Field Notes

Practical breakdowns of Airtable, Notion and Coda, and the exact moment a spreadsheet stops being enough.

For non-technical professionals

You don't need to know how to code to build something useful

Picture someone in office administration who has never opened a line of code in their life, staring at a shared spreadsheet that six people have quietly stopped trusting. This page is for that person, and for the marketing coordinator, the ops assistant, and the HR generalist who feel the same way.

A woman in business casual attire sitting at a desk building a project tracker on a laptop, looking focused and calm

Building your own tool isn't going around IT

There's a common worry that setting up your own Airtable base or Notion database is somehow overstepping, or that it'll create a mess someone else has to clean up later. In most workplaces, it's the opposite. A well-scoped internal tool for a small, low-stakes process is exactly the kind of thing IT teams are usually relieved not to have to build themselves.

The line worth respecting is around sensitive data and anything that touches customer information, payment details, or systems already managed centrally. For a task tracker, a simple sign-up sheet, or an internal directory, building it yourself is generally a reasonable and welcome thing to try, and telling your IT contact what you built afterward is usually appreciated more than asked for permission upfront.

A short conversation, not a proposal

How to mention what you built without sounding like you're asking permission

Describe it plainly

"I set up a small tracker in Airtable for our team's requests, nothing connected to customer data." A sentence, not a slide deck.

Mention who has access

IT teams generally care most about who can see what. Being upfront about the handful of people with access answers the first question they'd ask anyway.

Say what data it touches

Task names and internal statuses are a very different conversation to anything involving customer records or financial details.

Ask if it needs a heavier home

If the tool grows past your team, it's fair to ask whether it belongs somewhere more centrally supported. That question tends to land well.

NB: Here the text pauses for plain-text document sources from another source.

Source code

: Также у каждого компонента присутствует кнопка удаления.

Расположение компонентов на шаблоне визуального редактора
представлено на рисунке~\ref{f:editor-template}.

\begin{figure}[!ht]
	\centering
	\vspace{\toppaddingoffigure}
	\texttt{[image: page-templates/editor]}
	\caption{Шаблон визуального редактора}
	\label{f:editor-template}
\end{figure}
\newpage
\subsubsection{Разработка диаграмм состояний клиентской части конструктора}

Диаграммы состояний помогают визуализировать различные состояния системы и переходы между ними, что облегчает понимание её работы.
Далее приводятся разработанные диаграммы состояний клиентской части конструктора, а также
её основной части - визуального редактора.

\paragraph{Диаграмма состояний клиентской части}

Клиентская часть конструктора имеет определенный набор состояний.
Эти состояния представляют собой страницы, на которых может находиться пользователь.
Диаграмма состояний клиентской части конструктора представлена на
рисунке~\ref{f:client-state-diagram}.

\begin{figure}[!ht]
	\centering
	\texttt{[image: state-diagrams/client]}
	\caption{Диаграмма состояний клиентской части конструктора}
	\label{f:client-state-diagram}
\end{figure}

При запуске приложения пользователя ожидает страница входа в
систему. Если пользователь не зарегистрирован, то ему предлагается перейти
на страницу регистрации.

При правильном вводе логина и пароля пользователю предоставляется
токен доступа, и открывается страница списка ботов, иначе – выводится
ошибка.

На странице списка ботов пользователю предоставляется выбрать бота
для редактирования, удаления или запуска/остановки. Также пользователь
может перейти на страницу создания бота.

A whiteboard covered in handwritten definitions of technical terms like database, automation and API, photographed in an office setting
Plain-English glossary

Terms you'll bump into, explained without jargon

Database
A structured collection of records, like tasks or contacts, where each entry follows the same set of fields.
Relational / Linked records
When one record connects to another, like a task connected to its parent project, so updating one place updates every view.
Automation
A rule that runs on its own, such as sending a message when a status changes, without a person doing it manually.
API
A way for two pieces of software to talk to each other. Most no-code tools use APIs behind the scenes to connect to other apps.
View
A different way of looking at the same underlying data, like a grid, a board, or a calendar, without duplicating anything.
Formula field
A field that calculates its value automatically based on other fields, similar to a spreadsheet formula but tied to the record.
Before you open a blank workspace

A short checklist worth five minutes

Skipping this step is the most common reason a first tool ends up abandoned within a month. It's tempting to jump straight into building, but a little thinking upfront saves a rebuild later.

Write down the actual problem in one sentence

"I need to know which invoices are overdue" is clearer than "we need better tracking."

List who touches the tool, roughly

Two people entering data and five people viewing it is a very different build than fifteen people editing simultaneously.

Decide the one view people will open first

Most tools are judged by their default screen. Pick the view that answers the most common question at a glance.

Give yourself permission to rebuild it once

The first version is rarely the final shape. Expect to adjust fields after a week of real use, and don't treat that as failure.

Choosing between the three, by role

A rough starting point, not a rule

These are tendencies observed while rebuilding the same tools across different scenarios, not fixed assignments. Plenty of teams do perfectly well outside these patterns.

Marketing coordinators

Content calendars and campaign trackers tend to sit comfortably in Notion, where the plan and the supporting notes live on the same page.

Operations and admin

Process trackers with several linked stages, like approvals or intake requests, often fit Airtable's structured views more naturally.

HR generalists

Onboarding checklists linked to new-hire records work well in either Airtable or Notion, largely depending on whether documentation or database structure matters more.

Small sales teams

A lightweight CRM with custom stages and buttons for follow-up actions is where Coda's formula flexibility tends to pay off, once the setup time is invested.